Sur la Bohème & sur les Bohèmes, ou Bohémiens, Voyez Æneas Sylvius, l’Historia Bohemica de Le Mire, Cluvier, Liv. III, Geogr. ch. 13. Cromer, Liv I. Rerum Polonicarum. Nous avons une Histoire de Bohème par Dubravius. Nous avons encore en latin des mélanges historiques du Royaume de Bohème, Miscellanea historica, &c. par le Pere Bohuslas Balbin, Jésuite, imprimés à Prague en 1680, qui contiennent beaucoup de choses touchant l’histoire naturelle & civille du Royaume. Voyez aussi Imhoff. Natit. Imp. Procer. L. I, c. 6.

Bohème, Bohémien, enne. Noms par lesquels on désigne certains gueux, errans & vagabonds, qu’on appelle autrement Egyptiens, qui courent le pays, disant la bonne aventure, & dérobant adroitement. Balatrones mendici. On voit souvent, principalement dans les campagnes, des troupes de Bohèmes ou de Bohémiens.

Borel dérive ce mot de boëm, vieux mot françois, qui signifie ensorcelés. Baume, en provençal, signifie retraite, endroit propre à se chacher. On dit encore en ce pays-là la sainte Baume de l’endroit dans lequel se retira la Magdeleine, selon la tradition du pays. C’est de ce mot de Baume, que quelques-uns font venir celui de Bohémiens, qu’il faudroit écrire Baumiens, si cette étymologie étoit véritable. Mais Pasquier, Rech. Liv. IV, ch. 19, en rapporte l’origine, & dit que le 17 Avril 1427, vinrent à Paris douze Pénanciers, c’est-à-dire, Pénitens, comme ils disoient, un Duc, un Comte, & dix hommes à cheval, qui se qualifoient Chrétiens de la basse Egypte chassés par les Sarrasins, qui étant venus vers le Pape confesser leurs péchés, reçurent pour pénitence d’aller sept ans par le monde sans coucher en lit.
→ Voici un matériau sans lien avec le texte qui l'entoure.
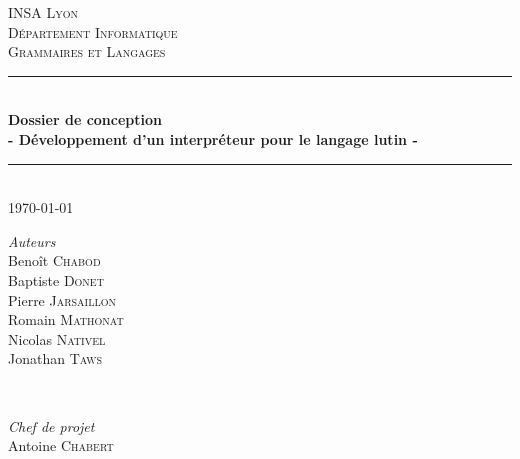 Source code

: \documentclass[12pt]{article}
\begin{document}
\begin{titlepage}

\newcommand{\HRule}{\rule{\linewidth}{0.5mm}} %

\center %
 

\vspace*{1cm}

\textsc{\LARGE INSA Lyon}\\[1.5cm] 
\textsc{\Large D\'epartement Informatique}\\[0.5cm] 
\textsc{\large Grammaires et Langages}\\[0.5cm] %


\HRule \\[0.4cm]
{ \huge \bfseries Dossier de conception}\\[0.1cm]
{\large \bfseries - Développement d'un interpréteur pour le langage lutin -} 
\HRule \\[1.5cm]
 

{\large \today}\\[2cm] %
 

\begin{minipage}{0.4\textwidth}
\begin{center} \large
\emph{Auteurs} \\
Benoît \textsc{Chabod} \\
Baptiste \textsc{Donet} \\
Pierre \textsc{Jarsaillon} \\
Romain \textsc{Mathonat} \\
Nicolas \textsc{Nativel} \\
Jonathan \textsc{Taws} \\
\end{center}
\end{minipage}
~
\begin{minipage}{0.4\textwidth}
\begin{center} \large
\emph{Chef de projet} \\
Antoine \textsc{Chabert} \\
\end{center}
\end{minipage}\\[5cm]


\end{titlepage}
\end{document}

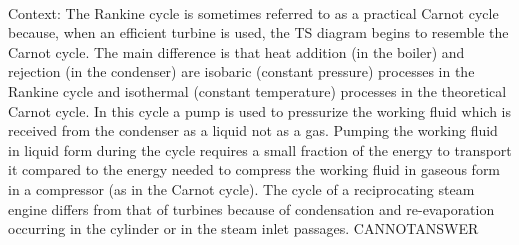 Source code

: \documentclass[11pt,a4paper, onecolumn]{article}
\begin{document}
\\ Context: The Rankine cycle is sometimes referred to as a practical Carnot cycle because, when an efficient turbine is used, the TS diagram begins to resemble the Carnot cycle. The main difference is that heat addition (in the boiler) and rejection (in the condenser) are isobaric (constant pressure) processes in the Rankine cycle and isothermal (constant temperature) processes in the theoretical Carnot cycle. In this cycle a pump is used to pressurize the working fluid which is received from the condenser as a liquid not as a gas. Pumping the working fluid in liquid form during the cycle requires a small fraction of the energy to transport it compared to the energy needed to compress the working fluid in gaseous form in a compressor (as in the Carnot cycle). The cycle of a reciprocating steam engine differs from that of turbines because of condensation and re-evaporation occurring in the cylinder or in the steam inlet passages. CANNOTANSWER
\end{document}
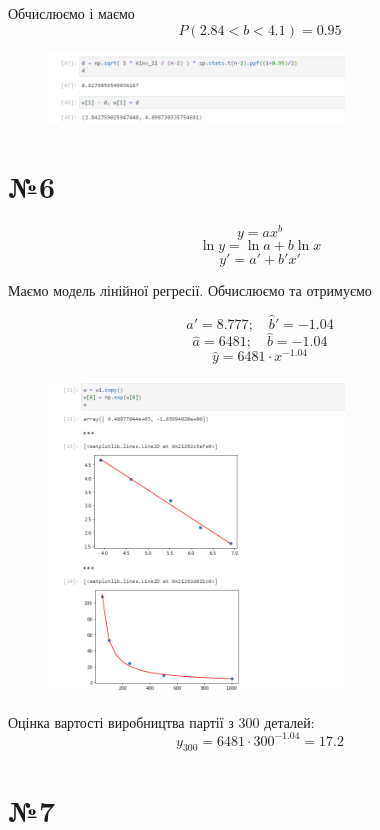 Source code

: \documentclass[11pt, a4paper]{article} %
\begin{document}
Обчислюємо і маємо
$$P(2.84 < b < 4.1) = 0.95$$

\begin{figure}[h]
    \centering
    \includegraphics[width=0.7\textwidth]{task5.d.png}
\end{figure}

\pagebreak
\section*{№6}

$$y = ax^b$$
$$\ln y = \ln a + b \ln x$$
$$y' = a' + b' x'$$

Маємо модель лінійної регресії.
Обчислюємо та отримуємо

$$\hat a' = 8.777; \quad \hat b' = -1.04$$
$$\hat a = 6481; \quad \hat b = -1.04$$
$$\hat y = 6481 \cdot x ^ {-1.04}$$

\begin{figure}[h]
    \centering
    \includegraphics[width=0.7\textwidth]{task6.png}
\end{figure}

Оцінка вартості виробництва партії з 300 деталей:
$$y_{300} = 6481 \cdot 300 ^ {-1.04} = 17.2$$

\pagebreak

\section*{№7}
\end{document}
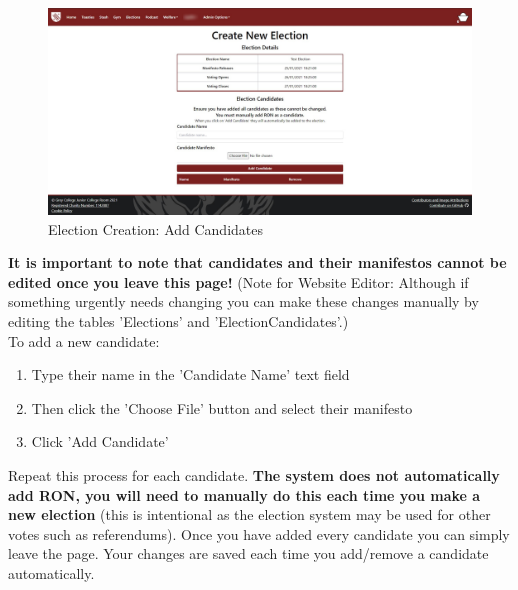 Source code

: \documentclass{article}
\begin{document}
\begin{figure}[H]
    \centering
    \includegraphics[width=\textwidth,height=\textheight,keepaspectratio]{elections/add_candidate_screen.png}
    \caption{Election Creation: Add Candidates}
    \label{fig:election_add_candidate}
\end{figure}
\textbf{It is important to note that candidates and their manifestos cannot be edited once you leave this page!} (Note for Website Editor: Although if something urgently needs changing you can make these changes manually by editing the tables 'Elections' and 'ElectionCandidates'.)
\\[12pt]
To add a new candidate:
\begin{enumerate}
    \item Type their name in the 'Candidate Name' text field
    \item Then click the 'Choose File' button and select their manifesto
    \item Click 'Add Candidate'
\end{enumerate}
Repeat this process for each candidate. \textbf{The system does not automatically add RON, you will need to manually do this each time you make a new election} (this is intentional as the election system may be used for other votes such as referendums). Once you have added every candidate you can simply leave the page. Your changes are saved each time you add/remove a candidate automatically. 
\end{document}
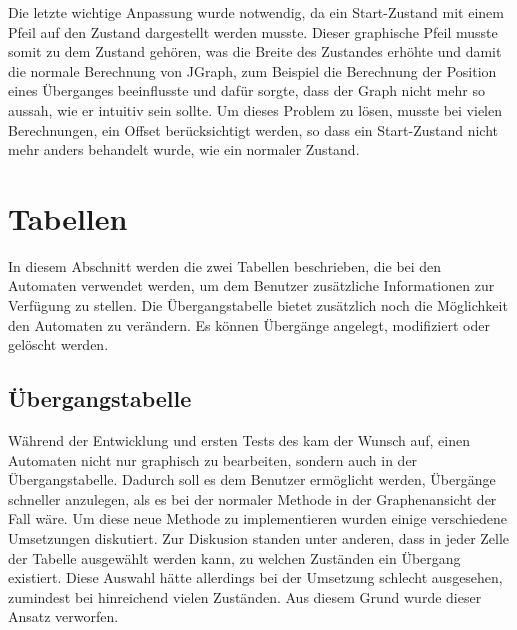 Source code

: Die letzte wichtige Anpassung wurde notwendig, da ein Start-Zustand mit einem
Pfeil auf den Zustand dargestellt werden musste. Dieser graphische Pfeil musste
somit zu dem Zustand gehören, was die Breite des Zustandes erhöhte und damit
die normale Berechnung von JGraph, zum Beispiel die Berechnung der Position
eines Überganges beeinflusste und dafür sorgte, dass der Graph nicht mehr so
aussah, wie er intuitiv sein sollte. Um dieses Problem zu lösen, musste bei
vielen Berechnungen, ein Offset berücksichtigt werden, so dass ein
Start-Zustand nicht mehr anders behandelt wurde, wie ein normaler
Zustand.\vspace{10pt}


\section{Tabellen}

In diesem Abschnitt werden die zwei Tabellen beschrieben, die bei den Automaten
verwendet werden, um dem Benutzer zusätzliche Informationen zur Verfügung zu
stellen. Die Übergangstabelle bietet zusätzlich noch die Möglichkeit den
Automaten zu verändern. Es können Übergänge angelegt, modifiziert oder gelöscht
werden.


\subsection{Übergangstabelle}

Während der Entwicklung und ersten Tests des \gtitools kam der Wunsch auf,
einen Automaten nicht nur graphisch zu bearbeiten, sondern auch in der
Übergangstabelle. Dadurch soll es dem Benutzer ermöglicht werden, Übergänge
schneller anzulegen, als es bei der normaler Methode in der Graphenansicht der
Fall wäre. Um diese neue Methode zu implementieren wurden einige verschiedene
Umsetzungen diskutiert. Zur Diskusion standen unter anderen, dass in jeder
Zelle der Tabelle ausgewählt werden kann, zu welchen Zuständen ein Übergang
existiert. Diese Auswahl hätte allerdings bei der Umsetzung schlecht
ausgesehen, zumindest bei hinreichend vielen Zuständen. Aus diesem Grund wurde
dieser Ansatz verworfen.\vspace{10pt}

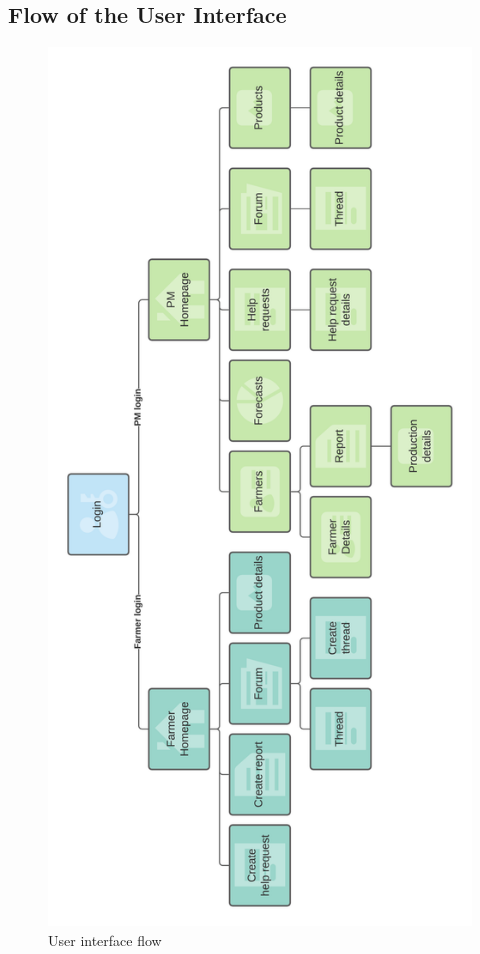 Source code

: \documentclass[10pt]{article} %
\begin{document}
\subsection{Flow of the User Interface}
\begin{figure}[h!]
    \centering
    \centerline{\includegraphics[scale=0.15]{images/uimockups/ui_flow.png}}
    \caption{User interface flow}
    \label{fig:ui_flow}
\end{figure}
\newpage
\end{document}
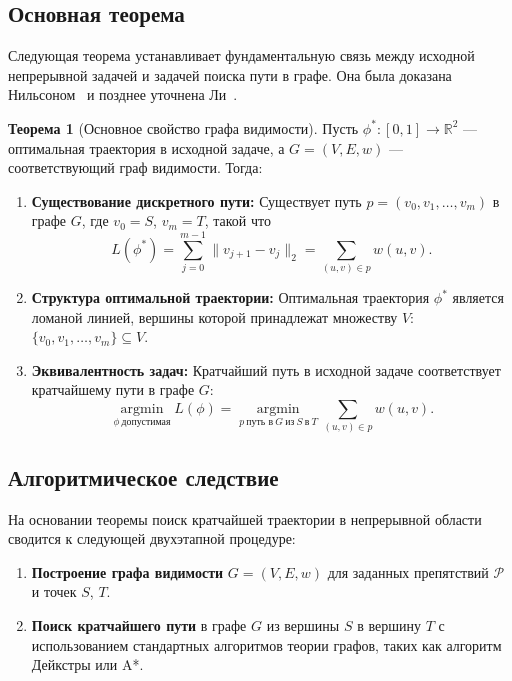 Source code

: \documentclass{article}
\theoremstyle{definition}
\newtheorem{theorem}{Теорема}
\begin{document}
\subsection{Основная теорема}

Следующая теорема устанавливает фундаментальную связь между исходной непрерывной задачей и задачей поиска пути в графе.
Она была доказана Нильсоном~\cite{nilsson69} и позднее уточнена Ли~\cite{lee78}.

\begin{theorem}[Основное свойство графа видимости]
Пусть $\phi^*: [0,1] \to \mathbb{R}^2$ --- оптимальная траектория в исходной задаче, а $G = (V, E, w)$ --- соответствующий граф видимости. Тогда:
\begin{enumerate}[label=\textbf{(\arabic*)}]
    \item \textbf{Существование дискретного пути:} Существует путь $p = (v_0, v_1, \dots, v_m)$ в графе $G$, где $v_0 = S$, $v_m = T$, такой что
    \[
    L(\phi^*) = \sum_{j=0}^{m-1} \|v_{j+1} - v_j\|_2 = \sum_{(u,v) \in p} w(u,v).
    \]
    
    \item \textbf{Структура оптимальной траектории:} Оптимальная траектория $\phi^*$ является ломаной линией,
        вершины которой принадлежат множеству $V$: $\{v_0, v_1, \dots, v_m\} \subseteq V$.
    
    \item \textbf{Эквивалентность задач:} Кратчайший путь в исходной задаче соответствует кратчайшему пути в графе $G$:
    \[
    \operatorname*{argmin}_{\phi \ \text{допустимая}} L(\phi) = \operatorname*{argmin}_{p \ \text{путь в} \ G \ \text{из} \ S \ \text{в} \ T} \sum_{(u,v) \in p} w(u,v).
    \]
\end{enumerate}
\end{theorem}

\subsection{Алгоритмическое следствие}

На основании теоремы поиск кратчайшей траектории в непрерывной области сводится к следующей двухэтапной процедуре:

\begin{enumerate}
    \item \textbf{Построение графа видимости} $G = (V, E, w)$ для заданных препятствий $\mathcal{P}$ и точек $S$, $T$.
    \item \textbf{Поиск кратчайшего пути} в графе $G$ из вершины $S$ в вершину $T$ с использованием стандартных алгоритмов теории графов, 
        таких как алгоритм Дейкстры или A*.
\end{enumerate}
\end{document}
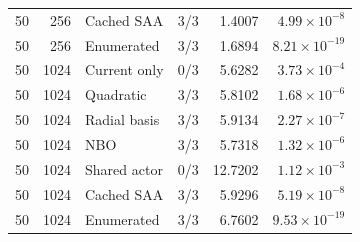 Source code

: \begin{longtable}{rrlrrr}
50 & 256 & Cached SAA & 3/3 & 1.4007 & $4.99\times10^{-8}$\\
50 & 256 & Enumerated & 3/3 & 1.6894 & $8.21\times10^{-19}$\\
50 & 1024 & Current only & 0/3 & 5.6282 & $3.73\times10^{-4}$\\
50 & 1024 & Quadratic & 3/3 & 5.8102 & $1.68\times10^{-6}$\\
50 & 1024 & Radial basis & 3/3 & 5.9134 & $2.27\times10^{-7}$\\
50 & 1024 & NBO & 3/3 & 5.7318 & $1.32\times10^{-6}$\\
50 & 1024 & Shared actor & 0/3 & 12.7202 & $1.12\times10^{-3}$\\
50 & 1024 & Cached SAA & 3/3 & 5.9296 & $5.19\times10^{-8}$\\
50 & 1024 & Enumerated & 3/3 & 6.7602 & $9.53\times10^{-19}$\\
\bottomrule
\end{longtable}
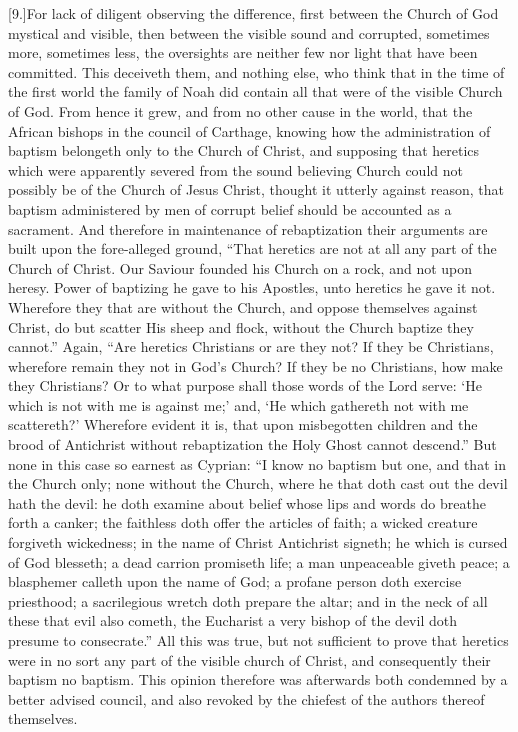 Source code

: [9.]For lack of diligent observing the difference, first between the Church of God mystical and visible, then between the visible sound and corrupted, sometimes more, sometimes less, the oversights are neither few nor light that have been committed. This deceiveth them, and nothing else, who think that in the time of the first world the family of Noah did contain all that were of the visible Church of God.  From hence it grew, and from no other cause in the world, that the African bishops in the council of Carthage, knowing how the administration of baptism belongeth only to the Church of Christ, and supposing that heretics which were apparently severed from the sound believing Church could not possibly be of the Church of Jesus Christ, thought it utterly against reason, that baptism administered by men of corrupt belief should be accounted as a sacrament. And therefore in maintenance of rebaptization their arguments are built upon the fore-alleged ground, “That heretics are not at all any part of the Church of Christ. Our Saviour founded his Church on a rock, and not upon heresy. Power of baptizing he gave to his Apostles, unto heretics he gave it not. Wherefore they that are without the Church, and oppose themselves against Christ, do but scatter His sheep and flock, without the Church baptize they cannot.” Again, “Are heretics Christians or are they not? If they be Christians, wherefore remain they not in God’s Church? If they be no Christians, how make they Christians? Or to what purpose shall those words of the Lord serve: ‘He which is not with me is against me;’ and, ‘He which gathereth not with me scattereth?’ Wherefore evident it is, that upon misbegotten children and the brood of Antichrist without rebaptization the Holy Ghost cannot descend.” But none in this case so earnest as Cyprian: “I know no baptism but one, and that in the  Church only; none without the Church, where he that doth cast out the devil hath the devil: he doth examine about belief whose lips and words do breathe forth a canker; the faithless doth offer the articles of faith; a wicked creature forgiveth wickedness; in the name of Christ Antichrist signeth; he which is cursed of God blesseth; a dead carrion promiseth life; a man unpeaceable giveth peace; a blasphemer calleth upon the name of God; a profane person doth exercise priesthood; a sacrilegious wretch doth prepare the altar; and in the neck of all these that evil also cometh, the Eucharist a very bishop of the devil doth presume to consecrate.” All this was true, but not sufficient to prove that heretics were in no sort any part of the visible church of Christ, and consequently their baptism no baptism. This opinion therefore was afterwards both condemned by a better advised council, and also revoked by the chiefest of the authors thereof themselves.

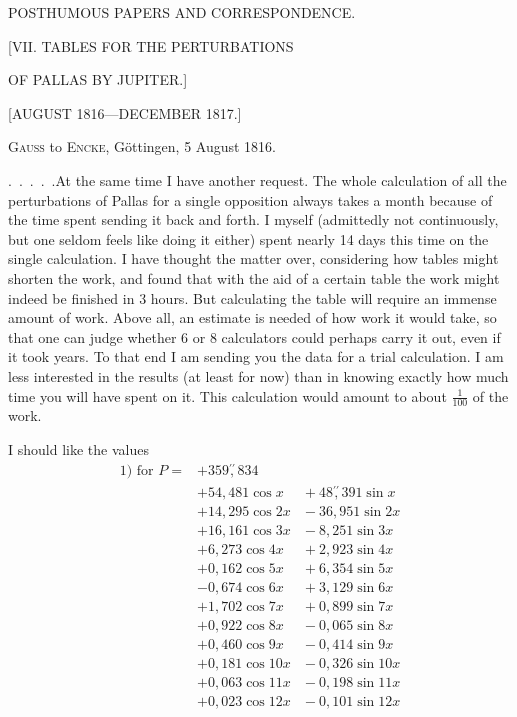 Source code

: \begingroup
{}
\clearpage
{}
\begin{center}
\large POSTHUMOUS PAPERS AND CORRESPONDENCE.
\par\bigskip
\Large [VII. TABLES FOR THE PERTURBATIONS\par OF PALLAS BY JUPITER.]
\par\medskip
\normalsize [AUGUST 1816---DECEMBER 1817.]
\par\bigskip
[1.]
\par\medskip
\textsc{Gauss} to \textsc{Encke}, Göttingen, 5 August 1816.
\end{center}
\par\noindent\hspace*{\parindent}.\ .\ .\ .\ .\quad At the same time I have another request. The whole calculation
of all the perturbations of Pallas for a single opposition always takes
a month because of the time spent sending it back and forth. I myself
(admittedly not continuously, but one seldom feels like doing it either)
spent nearly 14 days this time on the single calculation. I have thought
the matter over, considering how tables might shorten the work, and found
that with the aid of a certain table the work might indeed be finished in 3 hours.
But calculating the table will require an immense amount of work.
Above all, an estimate is needed of how
 work it would take, so that one can judge whether 6 or 8 calculators
could perhaps carry it out, even if it took years. To that end
I am sending you the data for a trial calculation. I am less interested
in the results (at least for now) than in knowing exactly how
much time you will have spent on it. This calculation would amount to
about \(\tfrac{1}{100}\) of the  work.
\par\noindent\hspace*{\parindent}I should like the values
\[
\begin{aligned}
\text{1) for }P={}&+359\overset{\prime\prime}{,}834\\
&+54{,}481\cos x &{}+48\overset{\prime\prime}{,}391\sin x\\
&+14{,}295\cos2x &{}-36{,}951\sin2x\\
&+16{,}161\cos3x &{}-8{,}251\sin3x\\
&+6{,}273\cos4x &{}+2{,}923\sin4x\\
&+0{,}162\cos5x &{}+6{,}354\sin5x\\
&-0{,}674\cos6x &{}+3{,}129\sin6x\\
&+1{,}702\cos7x &{}+0{,}899\sin7x\\
&+0{,}922\cos8x &{}-0{,}065\sin8x\\
&+0{,}460\cos9x &{}-0{,}414\sin9x\\
&+0{,}181\cos10x &{}-0{,}326\sin10x\\
&+0{,}063\cos11x &{}-0{,}198\sin11x\\
&+0{,}023\cos12x &{}-0{,}101\sin12x
\end{aligned}
\]
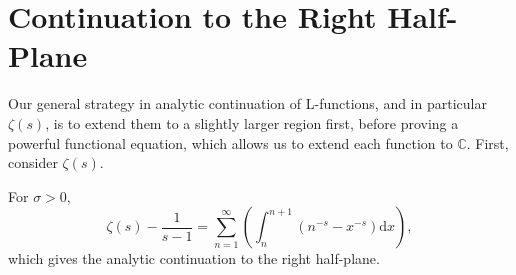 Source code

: \section{Continuation to the Right Half-Plane}
Our general strategy in analytic continuation of L-functions, and in particular $\zeta(s)$, is to extend them to a slightly larger region first, before proving a powerful functional equation, which allows us to extend each function to $\mathbb{C}$.
First, consider $\zeta(s)$.
\begin{proposition}
For $\sigma > 0$,
\begin{equation}
\label{righthalfplanecontinuation}
\zeta(s) - \frac{1}{s-1} = \sum_{n=1}^{\infty} \left(\int_{n}^{n+1} (n^{-s} - x^{-s}) \mathrm{d}x \right),
\end{equation}
which gives the analytic continuation to the right half-plane.
\end{proposition}
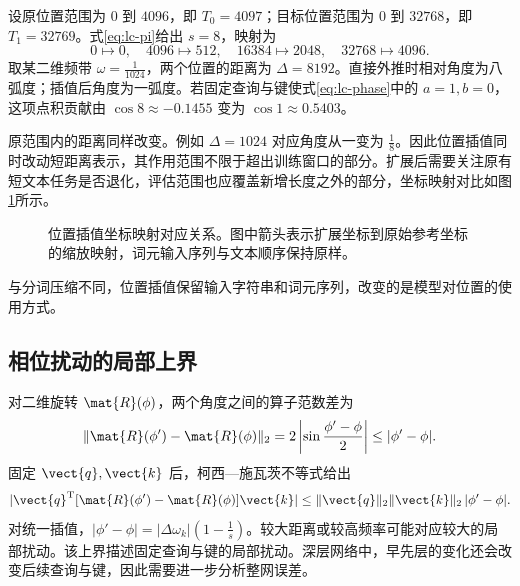 \documentclass[../textbook.tex]{subfiles}
\begin{document}
\begin{example}[位置插值对分数的影响]
设原位置范围为 $0$ 到 $4096$，即 $T_0=4097$；目标位置范围为 $0$ 到 $32768$，即 $T_1=32769$。式\eqref{eq:lc-pi}给出 $s=8$，映射为
\begin{equation*}
 0\mapsto0,\quad4096\mapsto512,\quad
 16384\mapsto2048,\quad32768\mapsto4096.
\end{equation*}
取某二维频带 $\omega=\frac{1}{1024}$，两个位置的距离为 $\Delta=8192$。直接外推时相对角度为八弧度；插值后角度为一弧度。若固定查询与键使式\eqref{eq:lc-phase}中的 $a=1,b=0$，这项点积贡献由 $\cos8\approx-0.1455$ 变为 $\cos1\approx0.5403$。

原范围内的距离同样改变。例如 $\Delta=1024$ 对应角度从一变为 $\frac{1}{8}$。因此位置插值同时改动短距离表示，其作用范围不限于超出训练窗口的部分。扩展后需要关注原有短文本任务是否退化，评估范围也应覆盖新增长度之外的部分，坐标映射对比如图\ref{fig:lc-interpolation}所示。

\begin{figure}[htbp]
\centering
{}
\caption[位置插值坐标映射对应关系]{位置插值坐标映射对应关系。图中箭头表示扩展坐标到原始参考坐标的缩放映射，词元输入序列与文本顺序保持原样。}\label{fig:lc-interpolation}
\end{figure}
与分词压缩不同，位置插值保留输入字符串和词元序列，改变的是模型对位置的使用方式。
\end{example}

\subsection{相位扰动的局部上界}
对二维旋转 $\mat{R}(\phi)$，两个角度之间的算子范数差为
\begin{equation}
 \|\mat{R}(\phi')-\mat{R}(\phi)\|_2
 =2\left|\sin\frac{\phi'-\phi}{2}\right|
 \le|\phi'-\phi|.
\end{equation}
固定 $\vect{q},\vect{k}$ 后，柯西—施瓦茨不等式给出
\begin{equation}
 |\vect{q}^{\mathrm{T}}[\mat{R}(\phi')-\mat{R}(\phi)]\vect{k}|
 \le\|\vect{q}\|_2\|\vect{k}\|_2\,|\phi'-\phi|.
\end{equation}
对统一插值，$|\phi'-\phi|=|\Delta\omega_k|(1-\frac{1}{s})$。较大距离或较高频率可能对应较大的局部扰动。该上界描述固定查询与键的局部扰动。深层网络中，早先层的变化还会改变后续查询与键，因此需要进一步分析整网误差。
\end{document}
Leur suite étoit d’environ 120 personnes, tant hommes que femmes, & enfans restans de douze cens qu’ils étoient à leur part. On les logea à la Chapelle, où on les alloit voir en foule. Ils avoient les oreilles percées, où pendoit une boucle d’argent. Leurs cheveux étoient très-noirs & crêpés, leurs femmes très-laides, sorcières, latronnesses, & diseuses de bonne aventure. L’Evêque les obligea à se retirer, & excommunia ceux qui leur avoient montré leurs mains. Par l’Ordonnance des Etats d’Orléans de l’an 1560, il fut enjoint à tous ces imposteurs, sous le nom de Bohémiens, ou Egyptiens, de vider du Royaume à peine de galères. Raphaël Volaterran en fait mention, & dit que cette sorte de gens étoit extraite des Euxiens, peuples de la Perside, qui se mêloient de dire la bonne aventure. Par un Edit de 1666, le Roi ordinne que les nommés vulgairement Egyptiens ou Bohémiens, ou autres de leur bande & suivante, soient arrêtés prisonniers, attachés à la chaîne, & conduits aux galères, pour servir comme forçats, sans autre forme ni figure de procès ; & à l’égard des femmes & filles qui les accompagnent, qu’elles soient fouettées, flétries, & bannies hors du Royaume. Rochefort dit au mot bohèmes, Nous appelons en Bresse les Bohèmes, Sarrasins, du mot Sarac, qui veut dire un larron en arabe. Voyez Scaligeriana, verbo Sarrasins.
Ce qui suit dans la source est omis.